After drying off we drove out to the Cape Point Nature Reserve. It was once believed that the Cape of Good Hope was the dividing point between the Atlantic and Indian Oceans, and that the Cape of Good Hope is the southern tip of Africa. In fact, the southernmost point is Cape Agulhas, about 150 kilometres (90 mi) to the east-southeast.[2] The currents of the two oceans meet at the point where the warm-water Agulhas current meets the cold water Benguela current and turns back on itself—a point that fluctuates between Cape Agulhas and Cape Point (about 1.2 kilometers east of the Cape of Good Hope).

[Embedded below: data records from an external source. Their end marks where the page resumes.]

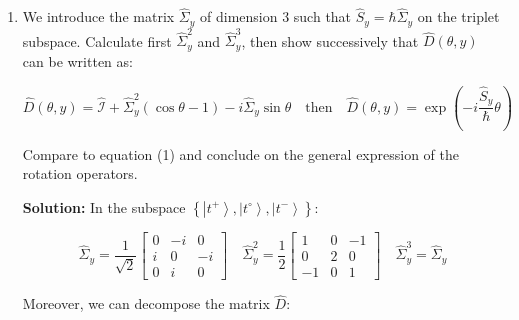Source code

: \documentclass{article}
\begin{document}
\begin{enumerate}
\begin{enumerate}
            \item We introduce the matrix \(\hat{\Sigma}_{y}\) of dimension 3 such that \(\hat{S}_{y} = \hbar \hat{\Sigma}_{y}\) on the triplet subspace. Calculate first \(\hat{\Sigma}_{y}^{2}\) and \(\hat{\Sigma}_{y}^{3}\), then show successively that \(\hat{D}(\theta, y)\) can be written as:

            \[
            \hat{D}(\theta, y) = \hat{\mathcal{I}} + \hat{\Sigma}_{y}^{2} (\cos \theta - 1) - i \hat{\Sigma}_{y} \sin \theta \quad \text{then} \quad \hat{D}(\theta, y) = \exp \left(-i \frac{\hat{S}_{y}}{\hbar} \theta\right)
            \]

            Compare to equation (1) and conclude on the general expression of the rotation operators.

            {\color{red}\textbf{Solution:} In the subspace \(\left\{\left|t^{+}\right\rangle, \left|t^{\circ}\right\rangle, \left|t^{-}\right\rangle\right\}\):

            \[
            \hat{\Sigma}_{y} = \frac{1}{\sqrt{2}} \left[\begin{array}{ccc}
            0 & -i & 0 \\
            i & 0 & -i \\
            0 & i & 0
            \end{array}\right] \quad \hat{\Sigma}_{y}^{2} = \frac{1}{2} \left[\begin{array}{ccc}
            1 & 0 & -1 \\
            0 & 2 & 0 \\
            -1 & 0 & 1
            \end{array}\right] \quad \hat{\Sigma}_{y}^{3} = \hat{\Sigma}_{y}
            \]

            Moreover, we can decompose the matrix \(\hat{D}\):

}
\end{enumerate}
\end{enumerate}
\end{document}
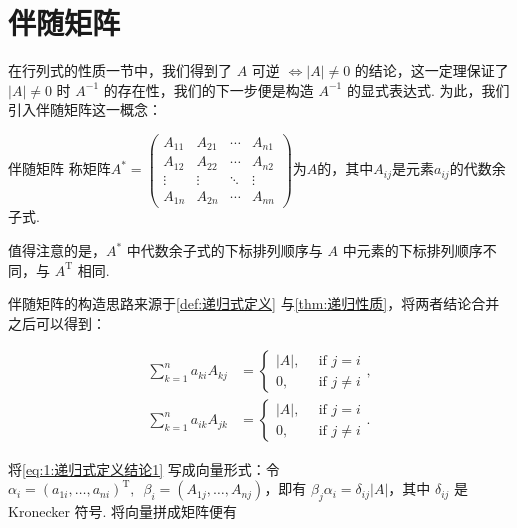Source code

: \section{伴随矩阵}

在行列式的性质一节中，我们得到了 $A$ 可逆 $\iff |A| \neq 0$ 的结论，这一定理保证了 $|A| \neq 0$ 时 $A^{-1}$ 的存在性，我们的下一步便是构造 $A^{-1}$ 的显式表达式. 为此，我们引入伴随矩阵这一概念：

\begin{definition}{伴随矩阵}{}
    称矩阵$A^*=\begin{pmatrix}
            A_{11} & A_{21} & \cdots & A_{n1} \\
            A_{12} & A_{22} & \cdots & A_{n2} \\
            \vdots & \vdots & \ddots & \vdots \\
            A_{1n} & A_{2n} & \cdots & A_{nn}
        \end{pmatrix}$为$A$的，其中$A_{ij}$是元素$a_{ij}$的代数余子式.
\end{definition}

值得注意的是，$A^*$ 中代数余子式的下标排列顺序与 $A$ 中元素的下标排列顺序不同，与 $A^{\mathrm{T}}$ 相同.

伴随矩阵的构造思路来源于\autoref{def:递归式定义} 与\autoref{thm:递归性质}，将两者结论合并之后可以得到：

\begin{align}
    \label{eq:1:递归式定义结论1}
    \sum\limits_{k=1}^{n} a_{ki} A_{kj} &= \begin{cases}
        |A|, \enspace &\text{if } j = i \\
        0, \enspace &\text{if } j \neq i
    \end{cases}, \\
    \label{eq:1:递归式定义结论2}
    \sum\limits_{k=1}^{n} a_{ik} A_{jk} &= \begin{cases}
        |A|, \enspace &\text{if } j = i \\
        0, \enspace &\text{if } j \neq i
    \end{cases}.
\end{align}

将\autoref{eq:1:递归式定义结论1} 写成向量形式：令 $\alpha_i = (a_{1i},\ldots,a_{ni})^{\mathrm{T}}, \enspace \beta_i = (A_{1j}, \ldots, A_{nj})$，即有 $\beta_j \alpha_i = \delta_{ij}|A|$，其中 $\delta_{ij}$ 是 Kronecker 符号. 将向量拼成矩阵便有

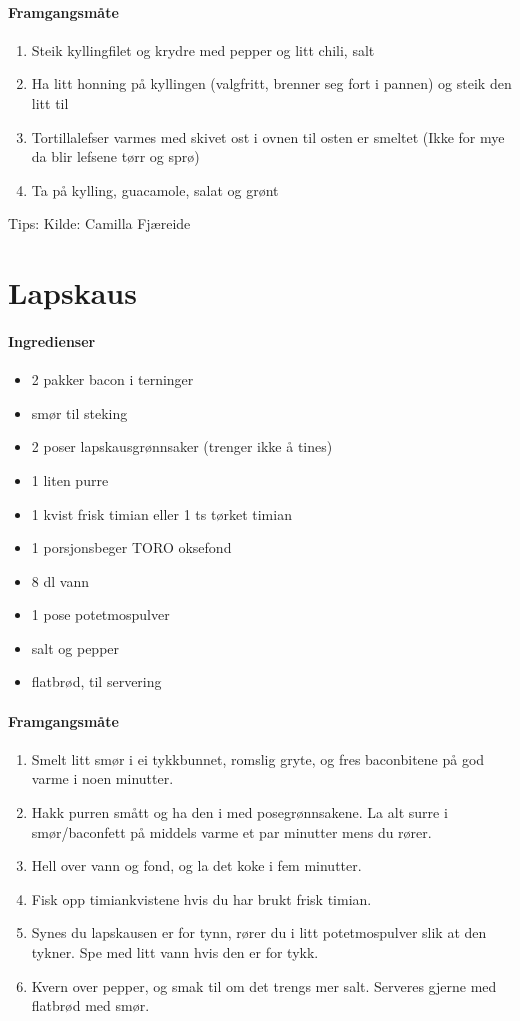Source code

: \documentclass[12pt,a4paper]{book}
\begin{document}
\paragraph{Framgangsmåte}
\begin{enumerate}[noitemsep]
	\item Steik kyllingfilet og krydre med pepper og litt chili, salt
	\item Ha litt honning på kyllingen (valgfritt, brenner seg fort i pannen) og steik den litt til
	\item Tortillalefser varmes med skivet ost i ovnen til osten er smeltet (Ikke for mye da blir lefsene tørr og sprø)
	\item Ta på kylling, guacamole, salat og grønt
\end{enumerate}

Tips:
Kilde: Camilla Fjæreide
\clearpage{}
\clearpage{}\section{﻿Lapskaus}

\paragraph{Ingredienser}
\begin{itemize}[noitemsep]
	\item 2 pakker bacon i terninger
	\item smør til steking
	\item 2 poser lapskausgrønnsaker (trenger ikke å tines)
	\item 1 liten purre
	\item 1 kvist frisk timian eller 1 ts tørket timian
	\item 1 porsjonsbeger TORO oksefond
	\item 8 dl vann
	\item 1 pose potetmospulver
	\item salt og pepper
	\item flatbrød, til servering
\end{itemize}

\paragraph{Framgangsmåte}
\begin{enumerate}[noitemsep]
	\item Smelt litt smør i ei tykkbunnet, romslig gryte, og fres baconbitene på god varme i noen minutter.
	\item Hakk purren smått og ha den i med posegrønnsakene. La alt surre i smør/baconfett på middels varme et par minutter mens du rører.
	\item Hell over vann og fond, og la det koke i fem minutter.
	\item Fisk opp timiankvistene hvis du har brukt frisk timian.
	\item Synes du lapskausen er for tynn, rører du i litt potetmospulver slik at den tykner. Spe med litt vann hvis den er for tykk.
	\item Kvern over pepper, og smak til om det trengs mer salt. Serveres gjerne med flatbrød med smør.
\end{enumerate}
\end{document}
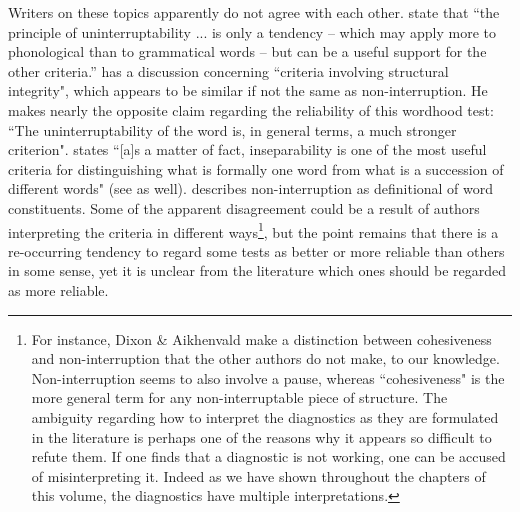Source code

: \documentclass[output=paper,draftmode]{langscibook}
\begin{document}
Writers on these topics apparently do not agree with each other. \citet[25]{dixonaikhenvald02} state that ``the principle of uninterruptability ... is only a tendency -- which may apply more to phonological than to grammatical words -- but can be a useful support for the other criteria.'' \citet[17]{bauer2017compounds} has a discussion concerning ``criteria involving structural integrity", which appears to be similar if not the same as non-interruption. He makes nearly the opposite claim regarding the reliability of this wordhood test: ``The uninterruptability of the word is, in general terms, a much stronger criterion". 
\citet[92]{martinet1962functional} states ``[a]s a matter of fact, inseparability is one of the most useful criteria for distinguishing what is formally one word from what is a succession of different words" (see \citealt[164--165]{brown1980syntax} as well). \citet[185-187]{booij2005grammar} describes non-interruption as definitional of word constituents. Some of the apparent disagreement could be a result of authors interpreting the criteria in different ways\footnote{For instance, Dixon \& Aikhenvald make a distinction between cohesiveness and non-interruption that the other authors do not make, to our knowledge. Non-interruption seems to also involve a pause, whereas ``cohesiveness" is the more general term for any non-interruptable piece of structure. The ambiguity regarding how to interpret the diagnostics as they are formulated in the literature is perhaps one of the reasons why it appears so difficult to refute them. If one finds that a diagnostic is not working, one can be accused of misinterpreting it. Indeed as we have shown throughout the chapters of this volume, the diagnostics have multiple interpretations.}, but the point remains that there is a re-occurring tendency to regard some tests as better or more reliable than others in some sense, yet it is unclear from the literature which ones should be regarded as more reliable.
\end{document}
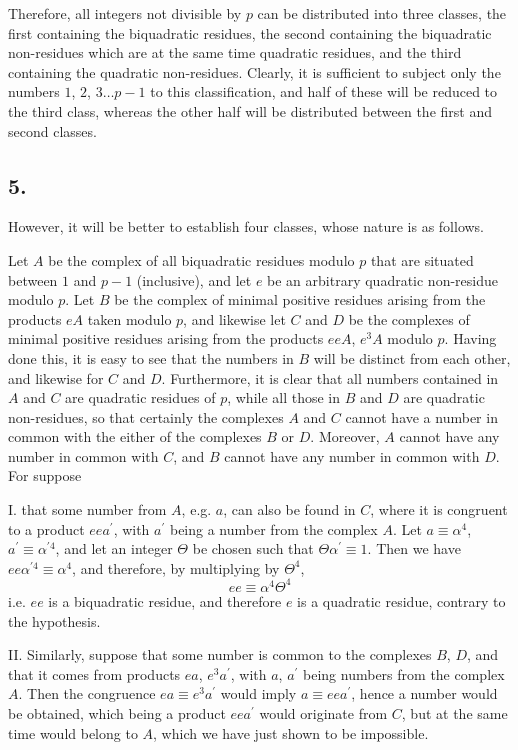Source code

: \documentclass[twoside,12pt]{memoir}
\begin{document}
Therefore, all integers not divisible by \(p\) can be distributed into three classes, the first containing the biquadratic residues, the second containing the biquadratic non-residues which are at the same time quadratic residues, and the third containing the quadratic non-residues. Clearly, it is sufficient to subject only the numbers \(1\), \(2\), \(3 \ldots p-1\) to this classification, and half of these will be reduced to the third class, whereas the other half will be distributed between the first and second classes.
%

\subsection*{5.}

However, it will be better to establish four classes, whose nature is as follows.

Let \(A\) be the complex of all biquadratic residues modulo \(p\) that are situated between \(1\) and \(p-1\) (inclusive), and let \(e\) be an arbitrary quadratic non-residue modulo \(p\). Let \(B\) be the complex of minimal positive residues arising from the products \(e A\) taken modulo \(p\), and likewise let  \(C\) and \(D\) be the complexes of minimal positive residues arising from the products \(e e A\), \(e^{3} A\) modulo \(p\). Having done this, it is easy to see that the numbers in \(B\) will be distinct from each other, and likewise for \(C\) and \(D\). Furthermore, it is clear that all numbers contained in \(A\) and \(C\) are quadratic residues of \(p\), while all those in \(B\) and \(D\) are quadratic non-residues, so that certainly the complexes \(A\) and \(C\) cannot have a number in common with the either of the complexes \(B\) or \(D\). Moreover, \(A\) cannot have any number in common with \(C\), and \(B\) cannot have any number in common with \(D\). For suppose

I. that some number from \(A\), e{.}g{.} \(a\), can also be found in \(C\), where it is congruent to a product \(e e a^{\prime}\), with \(a^{\prime}\) being a number from the complex \(A\). Let \(a \equiv \alpha^{4}\), \(a^{\prime} \equiv \alpha^{\prime 4}\), and let an integer \(\Theta\) be chosen such that \(\Theta \alpha^{\prime} \equiv 1\). Then we have \(e e \alpha^{\prime 4} \equiv \alpha^{4}\), and therefore, by multiplying by \(\Theta^{4}\),
\[e e \equiv \alpha^{4} \Theta^{4}\]
i{.}e{.} \(ee\) is a biquadratic residue, and therefore \(e\) is a quadratic residue, contrary to the hypothesis.

II. Similarly, suppose that some number is common to the complexes \(B\), \(D\), and that it comes from products \(e a\), \(e^{3} a^{\prime}\), with \(a\), \(a^{\prime}\) being numbers from the complex \(A\).  Then the congruence \(e a \equiv e^{3} a^{\prime}\) would imply \(a \equiv e e a^{\prime}\), hence a number would be obtained, which being a product \(e e a^{\prime}\) would originate from \(C\), but at the same time would belong to \(A\), which we have just shown to be impossible.
%
\end{document}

For lunch we drove back along False Bay to the Harbour House Restaurant in Kalk Bay for another marvelous meal.
That evening we walked down to Peddlars to have cocktails with university friends of Mels before having dinner at Kitima Restaurant. Kitima at the Kronendal is situated in an old Cape-Dutch style homestead dating back to the 17th Century which is steeped in history and legend. Several hundred years ago, the Dutch East India Company traded between Europe, the Cape of Good Hope and Ayutthaya, the ancient capital of Siam.

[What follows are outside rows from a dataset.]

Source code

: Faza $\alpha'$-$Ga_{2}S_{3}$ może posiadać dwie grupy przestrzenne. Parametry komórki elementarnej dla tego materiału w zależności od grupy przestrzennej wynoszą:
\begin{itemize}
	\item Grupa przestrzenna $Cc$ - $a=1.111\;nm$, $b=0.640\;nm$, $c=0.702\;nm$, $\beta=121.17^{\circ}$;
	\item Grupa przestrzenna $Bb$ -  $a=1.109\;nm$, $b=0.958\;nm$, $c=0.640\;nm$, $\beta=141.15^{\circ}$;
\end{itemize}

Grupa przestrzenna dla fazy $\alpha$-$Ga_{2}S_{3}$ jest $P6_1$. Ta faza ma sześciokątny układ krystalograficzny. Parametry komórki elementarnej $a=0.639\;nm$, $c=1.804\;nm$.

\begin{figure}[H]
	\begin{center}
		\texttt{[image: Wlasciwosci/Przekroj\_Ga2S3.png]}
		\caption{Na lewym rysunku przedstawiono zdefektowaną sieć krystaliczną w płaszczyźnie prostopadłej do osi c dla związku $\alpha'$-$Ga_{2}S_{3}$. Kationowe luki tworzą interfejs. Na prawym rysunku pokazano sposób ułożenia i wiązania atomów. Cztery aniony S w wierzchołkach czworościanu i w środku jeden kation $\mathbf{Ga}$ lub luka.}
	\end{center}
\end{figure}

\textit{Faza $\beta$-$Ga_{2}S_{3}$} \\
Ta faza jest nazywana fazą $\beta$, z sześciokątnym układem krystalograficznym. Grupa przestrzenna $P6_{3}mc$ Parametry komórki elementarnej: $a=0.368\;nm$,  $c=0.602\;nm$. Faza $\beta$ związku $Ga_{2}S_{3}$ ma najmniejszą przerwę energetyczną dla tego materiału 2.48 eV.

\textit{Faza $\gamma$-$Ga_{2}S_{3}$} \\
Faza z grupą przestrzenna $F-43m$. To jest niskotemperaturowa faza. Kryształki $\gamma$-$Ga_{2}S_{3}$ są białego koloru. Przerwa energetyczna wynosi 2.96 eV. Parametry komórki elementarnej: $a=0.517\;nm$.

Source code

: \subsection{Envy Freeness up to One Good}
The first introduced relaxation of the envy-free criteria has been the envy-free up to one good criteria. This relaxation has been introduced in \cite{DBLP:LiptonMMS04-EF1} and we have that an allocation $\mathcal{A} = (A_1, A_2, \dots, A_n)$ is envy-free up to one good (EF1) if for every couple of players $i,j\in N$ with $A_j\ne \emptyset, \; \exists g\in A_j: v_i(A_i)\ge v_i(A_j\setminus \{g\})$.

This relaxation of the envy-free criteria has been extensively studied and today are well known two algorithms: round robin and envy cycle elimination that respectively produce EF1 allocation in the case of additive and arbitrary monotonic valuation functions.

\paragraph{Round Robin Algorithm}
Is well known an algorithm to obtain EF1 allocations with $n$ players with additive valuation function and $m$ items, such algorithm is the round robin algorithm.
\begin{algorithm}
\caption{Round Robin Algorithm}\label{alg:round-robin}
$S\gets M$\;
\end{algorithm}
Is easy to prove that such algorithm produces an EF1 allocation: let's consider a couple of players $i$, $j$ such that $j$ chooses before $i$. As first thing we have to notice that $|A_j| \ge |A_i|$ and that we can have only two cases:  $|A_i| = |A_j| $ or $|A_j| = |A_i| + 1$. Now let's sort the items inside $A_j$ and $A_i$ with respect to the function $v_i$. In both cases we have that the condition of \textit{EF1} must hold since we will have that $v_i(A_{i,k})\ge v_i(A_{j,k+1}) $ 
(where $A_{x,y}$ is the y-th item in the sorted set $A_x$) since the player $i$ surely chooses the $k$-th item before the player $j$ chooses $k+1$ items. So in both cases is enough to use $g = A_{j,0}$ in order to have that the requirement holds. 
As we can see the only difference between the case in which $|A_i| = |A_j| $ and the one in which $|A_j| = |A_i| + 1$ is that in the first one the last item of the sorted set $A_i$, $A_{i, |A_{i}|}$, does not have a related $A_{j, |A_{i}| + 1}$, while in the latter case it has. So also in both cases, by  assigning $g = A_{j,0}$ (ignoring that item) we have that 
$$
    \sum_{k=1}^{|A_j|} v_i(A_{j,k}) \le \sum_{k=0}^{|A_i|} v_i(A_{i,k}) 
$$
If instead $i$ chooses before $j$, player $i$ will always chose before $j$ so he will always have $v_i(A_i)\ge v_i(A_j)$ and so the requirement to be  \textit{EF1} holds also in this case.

The Kronendal was the first farm in Hout Bay established in the 1670’s. The homestead is one of the oldest and only surviving example of the Cape Dutch typical H-plan architecture in the Cape Peninsula. The back section of the homestead was built in the early 1700s (which explains why the back gable carries the year 1713). The building was enlarged several decades later by Johannes Guilliam Van Helsdingen where 1800 appears on the front gable. The homestead changes ownerships many times throughout the centuries and was declared a National Monument in 1961.
Between 1835 and 1849 the Kronendal Farm was owned by Sir Abraham Josias Cloete. Legend tells that the homestead is still haunted by his daughter Elsa Cloete who died of a broken heart after she was forbidden to marry her soldier lover. Some people claim seeing her standing behind the gable window at moon lit nights looking out onto the oak tree alley – waiting for her lover…
As a sign of respect to the legend told; every night an immaculate table is laid with silver, food and flowers for Elsa and her lover.